I own many Frost first editions, and a beautiful portrait of America’s Poet Laurette by renowned photographer Lotte Jacobi (signed by both of them) is one of my prized possessions. So when this bit of news filtered down to me, you now can understand why it got my attention.
The Homer Noble Farm in Ripton, Vermont, where Frost spent more than 20 summers before his death in 1963, was vandalized by a bunch of idiots in December of last year. A 17-year-old former Middlebury College employee decided to hold a party and gave a friend $100 to buy beer. Word spread. Up to 50 people descended on the farm, the revelry turning destructive after a chair broke and someone threw it into the fireplace. When it was over, windows, antiques and china had been broken, fire extinguishers discharged, and carpeting soiled with vomit and urine. Empty beer cans and drug paraphernalia were left behind. The damage was put at $10,600.
Twenty-eight people — all but two of them teenagers — were charged. You’ll never believe their sentence…

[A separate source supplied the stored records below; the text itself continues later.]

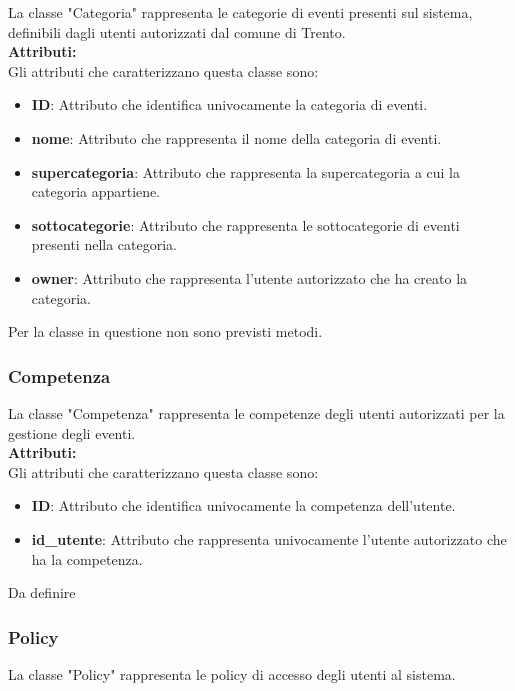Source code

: \documentclass{article}
\begin{document}
La classe "Categoria" rappresenta le categorie di eventi presenti sul sistema, definibili dagli utenti autorizzati dal comune di Trento.\\

\textbf{Attributi:}\\
Gli attributi che caratterizzano questa classe sono:
\begin{itemize}
    \item \textbf{ID}: Attributo che identifica univocamente la categoria di eventi.
    \item \textbf{nome}: Attributo che rappresenta il nome della categoria di eventi.
    \item \textbf{supercategoria}: Attributo che rappresenta la supercategoria a cui la categoria appartiene.
    \item \textbf{sottocategorie}: Attributo che rappresenta le sottocategorie di eventi presenti nella categoria.
    \item \textbf{owner}: Attributo che rappresenta l'utente autorizzato che ha creato la categoria.\\
\end{itemize}
Per la classe in questione non sono previsti metodi.

\subsubsection{Competenza}

La classe "Competenza" rappresenta le competenze degli utenti autorizzati per la gestione degli eventi.\\

\textbf{Attributi:}\\
Gli attributi che caratterizzano questa classe sono:
\begin{itemize}
    \item \textbf{ID}: Attributo che identifica univocamente la competenza dell'utente.
    \item \textbf{id\_utente}: Attributo che rappresenta univocamente l'utente autorizzato che ha la competenza.
\end{itemize}

Da definire

\subsubsection{Policy}

La classe "Policy" rappresenta le policy di accesso degli utenti al sistema.\\
\end{document}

Twenty-five of them agreed to undergo two sessions with a Middlebury College professor of poetry and Frost biographer. Jay Parini discussed Frost’s poems “The Road Not Taken” and “Out, Out” seizing on parts with particular relevance to draw parallels to their case.
“Two roads diverged in a yellow wood,” he thundered, reciting the opening line of the first poem, which he called symbolic of the need to make choices in life.
“This is where Frost is relevant. This is the irony of this whole thing. You come to a path in the woods where you can say, ‘Shall I go to this party and get drunk out of my mind?”’ he said. “Everything in life is choices.”
Even the setting had parallels, he said:
“Believe me, if you’re a teenager, you’re always in the damned woods. Literally, you’re in the woods — probably too much you’re in the woods. And metaphorically you’re in the woods, in your life. Look at you here, in court diversion! If that isn’t ‘in the woods,’ what the hell is ‘in the woods’? You’re in the woods!”
The ending to this poem is so great…
I shall be telling this with a sigh
Somewhere ages and ages hence:
two roads diverged in a wood, and I —
I took the one less traveled by,
And that has made all the difference.
I hope for these kids — and for you and me — we choose wisely.
dumb teens. see this is what happens when kids don’t get a proper education in great literature.